Tandis que celle-ci rangeait ses articles dans un sac, Régina l'avait vue regarder au travers de la vitrine, tout en se mordillant la lèvre. Elle eut l'étrange impression que cette dernière allait fondre en larmes.

— « Si c'est seulement d'un produit dont vous aurez besoin, je serai ravie de vous en commander. Il suffit de me dire la variété que vous souhaitez.
— Je ne veux pas vous embêter », avait murmuré la jeune femme blonde.

Elle avait réglé sa note, était sortie du magasin après avoir pris son sac. Régina fut étonnée de la voir quitter le parking à pied et non en voiture. Ce qui ne fit qu'accroître sa curiosité.

La semaine suivante, il y avait des haricots secs en rayon, mais seulement un paquet de chaque sorte. Lorsque sa mystérieuse inconnue était revenue, elle lui avait fièrement annoncé qu'elle pourrait les trouver sur l'étagère du bas.

La jeune femme blonde avait posé les trois paquets sur le comptoir. Elle lui avait ensuite demandé si elle n'avait pas des oignons. Régina lui avait indiqué le rayon où se trouvaient ces derniers, mais celle-ci avait secoué la tête :

— « Il ne m'en faut qu'un », avait-elle expliqué dans un sourire hésitant. Ses mains avaient tremblé en comptant ses billets. Elle quitta, encore une fois, le magasin à pied.

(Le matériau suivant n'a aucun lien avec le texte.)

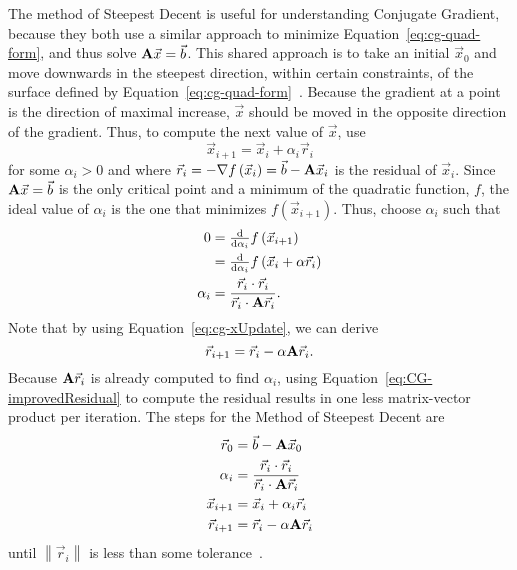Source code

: The method of Steepest Decent is useful for understanding Conjugate Gradient, because they both use a similar approach to minimize Equation~\ref{eq:cg-quad-form}, and thus solve \(\mathbf{A}\vec{x}=\vec{b}\).
This shared approach is to take an initial \(\vec{x}_0\) and move downwards in the steepest direction, within certain constraints, of the surface defined by Equation~\ref{eq:cg-quad-form}~\cite{Nearing:2010:toolsForPhysics}.
Because the gradient at a point is the direction of maximal increase, \(\vec{x}\) should be moved in the opposite direction of the gradient.
Thus, to compute the next value of \(\vec{x}\), use
\begin{equation}
\label{eq:cg-xUpdate}
	\vec{x}_{i+1} = \vec{x}_i + \alpha_i \vec{r}_i
\end{equation}
for some \(\alpha_i > 0\) and where \(\vec{r}_i = -\nabla f\left(\vec{x}_i\right) = \vec{b} - \mathbf{A}\vec{x}_i\) is the residual of \(\vec{x}_i\).
Since \(\mathbf{A}\vec{x} = \vec{b}\) is the only critical point and a minimum of the quadratic function, \(f\), the ideal value of \(\alpha_i\) is the one that minimizes \(f\left(\vec{x}_{i+1}\right)\).
Thus, choose \(\alpha_i\) such that
\begin{align*}
	0
	&= \tfrac{\mathrm{d}}{\mathrm{d} \alpha_i} f\left(\vec{x}_{i+1}\right) \\
	&= \tfrac{\mathrm{d}}{\mathrm{d} \alpha_i} f\left(\vec{x}_i + \alpha \vec{r}_i\right) \\
%
	\alpha_i
	&= \frac{\vec{r}_i\cdot \vec{r}_i}{\vec{r}_i\cdot\mat{A}\vec{r}_i}.
\end{align*}
Note that by using Equation~\ref{eq:cg-xUpdate}, we can derive
\begin{equation}
\label{eq:CG-improvedResidual}
	\vec{r}_{i+1} = \vec{r}_i - \alpha\mathbf{A}\vec{r}_i.
\end{equation}
Because \(\mathbf{A}\vec{r}_i\) is already computed to find \(\alpha_i\), using Equation~\ref{eq:CG-improvedResidual} to compute the residual results in one less matrix-vector product per iteration.
The steps for the Method of Steepest Decent are
\begin{align*}
	\vec{r}_0 &= \vec{b} - \mathbf{A}\vec{x}_0 \\
	\alpha_i &= \frac{\vec{r}_i\cdot \vec{r}_i}{\vec{r}_i\cdot\mathbf{A}\vec{r}_i}\\
	\vec{x}_{i+1} &= \vec{x}_i + \alpha_i\vec{r}_i\\
	\vec{r}_{i+1} &= \vec{r}_i - \alpha\mathbf{A}\vec{r}_i
\end{align*}
until \(\left\|\vec{r}_i\right\|\) is less than some tolerance~\cite{Shewchuk:1994:IntroToCG}.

Au cours des semaines qui suivirent ses deux premières visites à la boutique, l'inconnue devint une habituée. Au fil du temps, même si elle se montrait toujours aussi peu bavarde, la jeune femme blonde semblait moins fragile, moins nerveuse. Les cernes sous ses yeux s'estompaient petit à petit. Elle s'exprimait d'une voix plus assurée et, sans pour autant traduire un quelconque intérêt pour elle, elle soutenait plus longtemps le regard de Régina, finissant toujours, néanmoins, par détourner les yeux. Elles n'étaient, en fait, guère allées au-delà de :
— « Vous avez trouvé tout ce qu'il vous fallait ? »
Suivi d'un :
— « Oui c'est parfait. Merci. »

La jeune inconnue s'attardait parfois dans les rayons, pour discuter avec Alice. Son attitude, avec l'enfant, devenait ouverte et décontractée, témoignant de son affection pour la petite. Cette dernière parut aussi noter un rapprochement car un jour, après son départ du magasin, la fillette avait confié à sa mère qu'elle s'était faite une nouvelle amie qui s'appelait Emma. « Emma. Que c'est joli ! Cela lui va très bien ce prénom ! Ma mystérieuse Emma », pensa-t-elle. Cela ne signifiait pas pour autant que la jeune femme blonde fut à l'aise avec la négociante. Ainsi, la semaine précédente, l'ancienne militaire l'avait vue feuilleter des romans posés sur le présentoir. Celle-ci n'avait, cependant, acheté aucun d'entre eux. Régina lui avait demandé, au moment d'encaisser ses articles, si elle avait un auteur préféré. Elle ne put que remarquer avec tristesse l'ancienne nervosité de la jeune femme blonde s'emparer à nouveau d'elle.

— « Peu importe, s'était empressée de dire la jeune veuve. C'était juste pour savoir... »

Au moment de franchir la porte, Emma se retourna un peu, puis ajouta :
— « J'aime bien Dickens... »

Depuis ce jour, Régina songeait de plus en plus souvent à la belle inconnue. Ce n'était que de vagues pensées, accompagnées de l'envie de mieux la connaître. Elle se souvenait encore du moment où elle avait commencé à fréquenter Daniel. À l'époque déjà, les rendez-vous galants n'étaient pas son fort. À l'armée, elle s'était consacrée pleinement à sa carrière. Elle s'était ensuite mariée, avant de devoir faire face à des changements qu'elle n'avait pas anticipés. Quoi qu'il en soit, sa vie n'était pas rose tous les jours. La solitude lui pesait. Son époux lui manquait. Elle aurait juré parfois, même si elle n'en parlait à quiconque, sentir la présence de Daniel veillant sur elle et leurs deux enfants.

Pour le moment, Régina se demandait ce qu'elle allait faire cet après-midi avec ses enfants. Elle décida de les emmener en balade à vélo. Daniel adorait, autrefois, les promenades aux quatre coins de la ville dans le vélo poussette. Peut-être pourraient-ils rouler jusqu'au parc... Cela leur plairait sûrement.